= Beginning of Section =

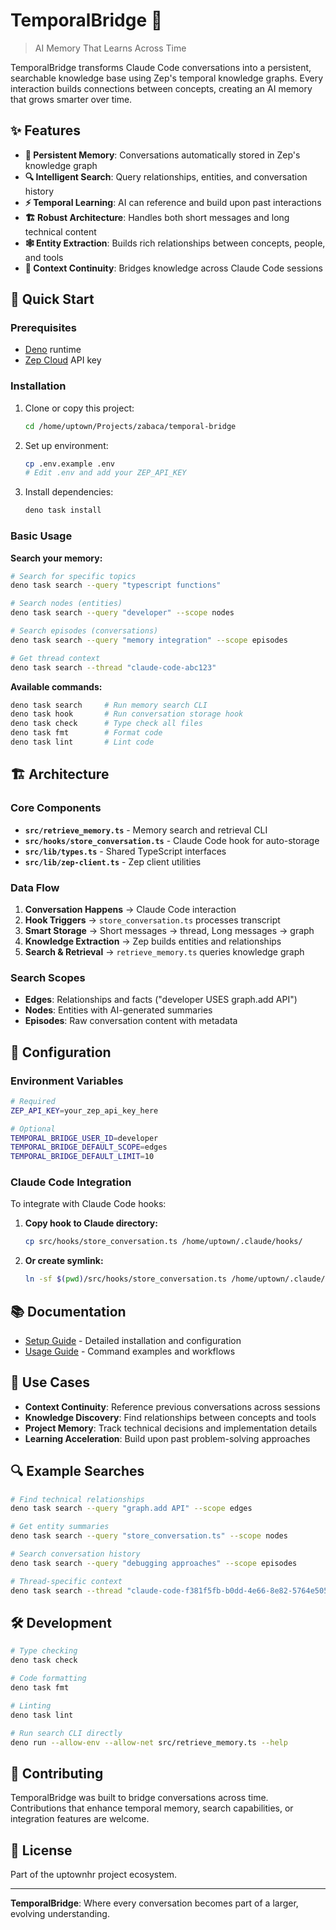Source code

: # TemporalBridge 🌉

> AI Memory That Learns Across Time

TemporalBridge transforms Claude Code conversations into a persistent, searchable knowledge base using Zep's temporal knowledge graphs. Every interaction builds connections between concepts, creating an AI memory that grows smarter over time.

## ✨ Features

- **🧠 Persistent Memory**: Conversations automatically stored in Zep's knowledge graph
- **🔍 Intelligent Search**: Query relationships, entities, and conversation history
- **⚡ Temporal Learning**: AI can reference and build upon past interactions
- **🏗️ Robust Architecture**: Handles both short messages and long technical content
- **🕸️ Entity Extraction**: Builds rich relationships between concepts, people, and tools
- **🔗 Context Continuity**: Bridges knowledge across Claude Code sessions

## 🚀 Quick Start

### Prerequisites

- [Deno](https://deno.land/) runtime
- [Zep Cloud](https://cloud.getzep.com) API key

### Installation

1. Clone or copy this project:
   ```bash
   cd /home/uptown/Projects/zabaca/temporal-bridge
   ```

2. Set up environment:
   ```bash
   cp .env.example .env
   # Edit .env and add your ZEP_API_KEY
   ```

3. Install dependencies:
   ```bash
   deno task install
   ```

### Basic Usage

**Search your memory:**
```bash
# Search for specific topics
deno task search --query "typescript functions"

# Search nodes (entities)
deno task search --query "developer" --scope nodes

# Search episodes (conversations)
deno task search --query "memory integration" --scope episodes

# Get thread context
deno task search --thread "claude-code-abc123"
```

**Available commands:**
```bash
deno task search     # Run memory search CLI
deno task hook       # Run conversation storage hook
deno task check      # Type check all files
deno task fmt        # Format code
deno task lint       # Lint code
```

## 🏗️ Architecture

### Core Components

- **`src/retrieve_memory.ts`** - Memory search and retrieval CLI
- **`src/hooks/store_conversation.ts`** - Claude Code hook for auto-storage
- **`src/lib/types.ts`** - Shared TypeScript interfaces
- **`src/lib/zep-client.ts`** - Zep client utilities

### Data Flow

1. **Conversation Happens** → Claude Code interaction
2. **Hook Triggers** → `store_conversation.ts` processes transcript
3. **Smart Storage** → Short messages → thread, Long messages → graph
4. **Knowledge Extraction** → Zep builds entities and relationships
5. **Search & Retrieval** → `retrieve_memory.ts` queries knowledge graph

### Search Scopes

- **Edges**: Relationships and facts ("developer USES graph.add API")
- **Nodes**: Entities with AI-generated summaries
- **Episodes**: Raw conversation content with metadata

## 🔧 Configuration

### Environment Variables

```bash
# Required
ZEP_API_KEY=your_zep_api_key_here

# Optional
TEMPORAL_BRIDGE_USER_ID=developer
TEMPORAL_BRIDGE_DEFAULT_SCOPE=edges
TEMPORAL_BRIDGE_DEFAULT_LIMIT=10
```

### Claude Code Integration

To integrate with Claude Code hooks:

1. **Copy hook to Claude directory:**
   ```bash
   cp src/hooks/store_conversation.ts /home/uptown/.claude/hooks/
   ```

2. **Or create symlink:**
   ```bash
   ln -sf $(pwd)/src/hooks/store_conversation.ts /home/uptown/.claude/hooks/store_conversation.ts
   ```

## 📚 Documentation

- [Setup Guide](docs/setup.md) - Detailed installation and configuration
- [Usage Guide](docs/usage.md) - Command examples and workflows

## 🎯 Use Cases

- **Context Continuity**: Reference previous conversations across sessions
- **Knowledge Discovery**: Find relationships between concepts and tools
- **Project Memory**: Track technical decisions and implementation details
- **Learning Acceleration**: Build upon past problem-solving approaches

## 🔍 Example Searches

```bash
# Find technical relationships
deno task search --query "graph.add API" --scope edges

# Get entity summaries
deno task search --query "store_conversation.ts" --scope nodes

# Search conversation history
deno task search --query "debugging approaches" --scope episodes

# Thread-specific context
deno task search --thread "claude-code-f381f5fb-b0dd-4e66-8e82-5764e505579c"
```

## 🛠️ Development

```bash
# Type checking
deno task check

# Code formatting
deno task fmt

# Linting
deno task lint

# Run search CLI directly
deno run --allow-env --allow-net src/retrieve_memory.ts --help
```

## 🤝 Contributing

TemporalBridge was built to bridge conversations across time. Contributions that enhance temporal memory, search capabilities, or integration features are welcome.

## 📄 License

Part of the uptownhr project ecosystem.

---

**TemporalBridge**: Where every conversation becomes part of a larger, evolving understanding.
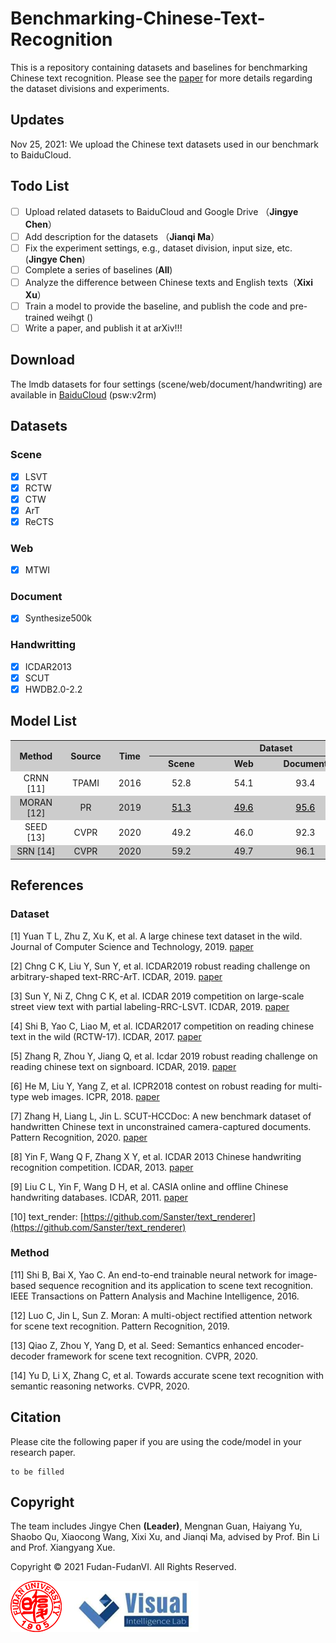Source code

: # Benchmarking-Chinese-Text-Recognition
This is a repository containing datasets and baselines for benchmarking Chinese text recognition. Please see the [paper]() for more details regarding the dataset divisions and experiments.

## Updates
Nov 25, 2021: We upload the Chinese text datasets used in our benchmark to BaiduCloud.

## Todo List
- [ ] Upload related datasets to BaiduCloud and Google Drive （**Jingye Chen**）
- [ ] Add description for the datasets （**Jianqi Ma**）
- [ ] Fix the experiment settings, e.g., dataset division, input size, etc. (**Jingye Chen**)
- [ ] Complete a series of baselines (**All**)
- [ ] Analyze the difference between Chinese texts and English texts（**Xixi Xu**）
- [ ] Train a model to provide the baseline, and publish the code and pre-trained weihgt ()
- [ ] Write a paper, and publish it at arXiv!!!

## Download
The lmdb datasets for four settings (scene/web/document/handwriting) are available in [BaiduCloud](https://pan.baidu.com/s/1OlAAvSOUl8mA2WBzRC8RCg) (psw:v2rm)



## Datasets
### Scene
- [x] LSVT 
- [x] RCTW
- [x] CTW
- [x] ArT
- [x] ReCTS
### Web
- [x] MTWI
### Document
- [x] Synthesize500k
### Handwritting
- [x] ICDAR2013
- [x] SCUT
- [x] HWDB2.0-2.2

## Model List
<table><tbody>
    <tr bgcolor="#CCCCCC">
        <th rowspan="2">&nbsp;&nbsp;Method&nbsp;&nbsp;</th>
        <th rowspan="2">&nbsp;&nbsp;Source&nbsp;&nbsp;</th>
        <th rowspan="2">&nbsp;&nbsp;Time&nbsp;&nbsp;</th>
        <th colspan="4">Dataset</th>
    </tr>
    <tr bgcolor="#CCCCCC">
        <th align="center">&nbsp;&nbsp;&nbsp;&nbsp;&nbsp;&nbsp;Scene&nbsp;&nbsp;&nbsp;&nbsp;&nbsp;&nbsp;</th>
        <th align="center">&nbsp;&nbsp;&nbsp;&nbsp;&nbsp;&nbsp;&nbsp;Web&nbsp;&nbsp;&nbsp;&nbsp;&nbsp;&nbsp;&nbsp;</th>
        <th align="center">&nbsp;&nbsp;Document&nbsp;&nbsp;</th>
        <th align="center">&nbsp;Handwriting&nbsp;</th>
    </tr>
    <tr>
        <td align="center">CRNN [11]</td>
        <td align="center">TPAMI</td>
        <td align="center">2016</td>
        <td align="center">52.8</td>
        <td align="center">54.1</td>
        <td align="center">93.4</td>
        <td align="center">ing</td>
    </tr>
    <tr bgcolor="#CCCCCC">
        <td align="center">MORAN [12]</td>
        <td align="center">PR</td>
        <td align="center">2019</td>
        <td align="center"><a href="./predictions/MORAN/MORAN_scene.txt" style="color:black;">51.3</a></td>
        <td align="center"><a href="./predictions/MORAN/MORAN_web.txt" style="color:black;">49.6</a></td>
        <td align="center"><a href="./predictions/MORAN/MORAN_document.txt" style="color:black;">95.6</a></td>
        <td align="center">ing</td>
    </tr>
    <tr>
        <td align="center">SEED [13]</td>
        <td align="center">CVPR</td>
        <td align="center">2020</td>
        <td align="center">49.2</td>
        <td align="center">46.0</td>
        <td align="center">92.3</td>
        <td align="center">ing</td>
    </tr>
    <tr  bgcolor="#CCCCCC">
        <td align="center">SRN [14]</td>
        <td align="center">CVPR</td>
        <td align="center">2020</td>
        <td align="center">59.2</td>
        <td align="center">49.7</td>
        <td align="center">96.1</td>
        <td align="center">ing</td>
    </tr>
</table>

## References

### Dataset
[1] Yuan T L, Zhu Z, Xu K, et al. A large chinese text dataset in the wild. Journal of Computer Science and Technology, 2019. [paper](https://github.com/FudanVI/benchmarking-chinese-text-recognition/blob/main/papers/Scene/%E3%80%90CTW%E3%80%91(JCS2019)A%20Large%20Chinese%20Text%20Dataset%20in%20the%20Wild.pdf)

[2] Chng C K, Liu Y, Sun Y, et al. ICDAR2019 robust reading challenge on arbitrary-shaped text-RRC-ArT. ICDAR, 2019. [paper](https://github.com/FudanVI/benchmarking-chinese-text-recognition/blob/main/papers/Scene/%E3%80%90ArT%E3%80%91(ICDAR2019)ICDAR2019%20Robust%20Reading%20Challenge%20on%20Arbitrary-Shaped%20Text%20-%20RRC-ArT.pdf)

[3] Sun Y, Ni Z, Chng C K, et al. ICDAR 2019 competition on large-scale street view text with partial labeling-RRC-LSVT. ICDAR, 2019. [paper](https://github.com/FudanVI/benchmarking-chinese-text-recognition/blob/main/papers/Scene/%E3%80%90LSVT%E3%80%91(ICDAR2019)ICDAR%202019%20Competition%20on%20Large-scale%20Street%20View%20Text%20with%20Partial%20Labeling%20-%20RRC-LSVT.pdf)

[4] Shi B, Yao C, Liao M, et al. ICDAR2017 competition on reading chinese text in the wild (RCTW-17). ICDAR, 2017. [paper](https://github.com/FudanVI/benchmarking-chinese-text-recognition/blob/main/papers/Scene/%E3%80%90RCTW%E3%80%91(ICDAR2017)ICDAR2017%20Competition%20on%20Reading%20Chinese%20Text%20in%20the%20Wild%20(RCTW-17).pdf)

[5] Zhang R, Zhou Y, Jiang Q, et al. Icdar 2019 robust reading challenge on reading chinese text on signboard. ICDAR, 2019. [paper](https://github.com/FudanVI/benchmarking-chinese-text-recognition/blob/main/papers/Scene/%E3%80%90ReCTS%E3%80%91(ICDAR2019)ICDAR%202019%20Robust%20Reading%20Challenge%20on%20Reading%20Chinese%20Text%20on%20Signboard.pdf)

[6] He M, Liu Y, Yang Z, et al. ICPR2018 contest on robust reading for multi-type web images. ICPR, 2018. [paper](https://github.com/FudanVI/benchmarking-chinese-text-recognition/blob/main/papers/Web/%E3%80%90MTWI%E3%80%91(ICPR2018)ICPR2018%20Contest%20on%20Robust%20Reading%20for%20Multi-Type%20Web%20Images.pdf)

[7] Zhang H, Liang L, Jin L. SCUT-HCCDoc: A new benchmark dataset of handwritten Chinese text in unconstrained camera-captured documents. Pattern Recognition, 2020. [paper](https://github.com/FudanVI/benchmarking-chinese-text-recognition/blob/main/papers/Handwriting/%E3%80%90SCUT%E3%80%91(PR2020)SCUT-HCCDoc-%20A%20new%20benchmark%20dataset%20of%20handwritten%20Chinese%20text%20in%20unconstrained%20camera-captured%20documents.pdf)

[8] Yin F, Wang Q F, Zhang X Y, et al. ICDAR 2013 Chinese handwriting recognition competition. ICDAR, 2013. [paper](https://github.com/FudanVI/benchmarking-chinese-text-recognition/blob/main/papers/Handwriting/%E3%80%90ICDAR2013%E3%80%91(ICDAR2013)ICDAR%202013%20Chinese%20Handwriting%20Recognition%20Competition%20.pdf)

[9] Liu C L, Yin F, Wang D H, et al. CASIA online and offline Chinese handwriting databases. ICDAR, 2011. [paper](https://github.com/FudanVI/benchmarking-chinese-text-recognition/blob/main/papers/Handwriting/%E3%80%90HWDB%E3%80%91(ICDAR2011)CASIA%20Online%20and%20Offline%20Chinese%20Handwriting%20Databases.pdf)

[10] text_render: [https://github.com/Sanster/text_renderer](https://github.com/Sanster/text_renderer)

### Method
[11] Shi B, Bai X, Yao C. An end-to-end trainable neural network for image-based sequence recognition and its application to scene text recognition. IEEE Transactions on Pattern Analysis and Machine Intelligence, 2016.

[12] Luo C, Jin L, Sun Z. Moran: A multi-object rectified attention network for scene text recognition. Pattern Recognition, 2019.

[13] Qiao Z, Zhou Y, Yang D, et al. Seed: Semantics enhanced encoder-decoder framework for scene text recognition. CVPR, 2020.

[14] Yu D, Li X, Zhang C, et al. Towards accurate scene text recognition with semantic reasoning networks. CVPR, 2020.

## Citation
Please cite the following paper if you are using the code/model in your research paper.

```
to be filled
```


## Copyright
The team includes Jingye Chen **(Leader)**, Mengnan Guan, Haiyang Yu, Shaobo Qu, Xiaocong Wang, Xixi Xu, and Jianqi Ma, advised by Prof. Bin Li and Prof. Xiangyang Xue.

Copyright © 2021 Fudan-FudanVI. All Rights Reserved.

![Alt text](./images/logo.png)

= End of Section =

* REQUIRED WORK: Output the lines of the data exactly, starting at the first and ending with the line that has "Learns Across Time". Pictures are not part of it.

* TASK RESPONSE:
Source code

: # TemporalBridge 🌉

> AI Memory That Learns Across Time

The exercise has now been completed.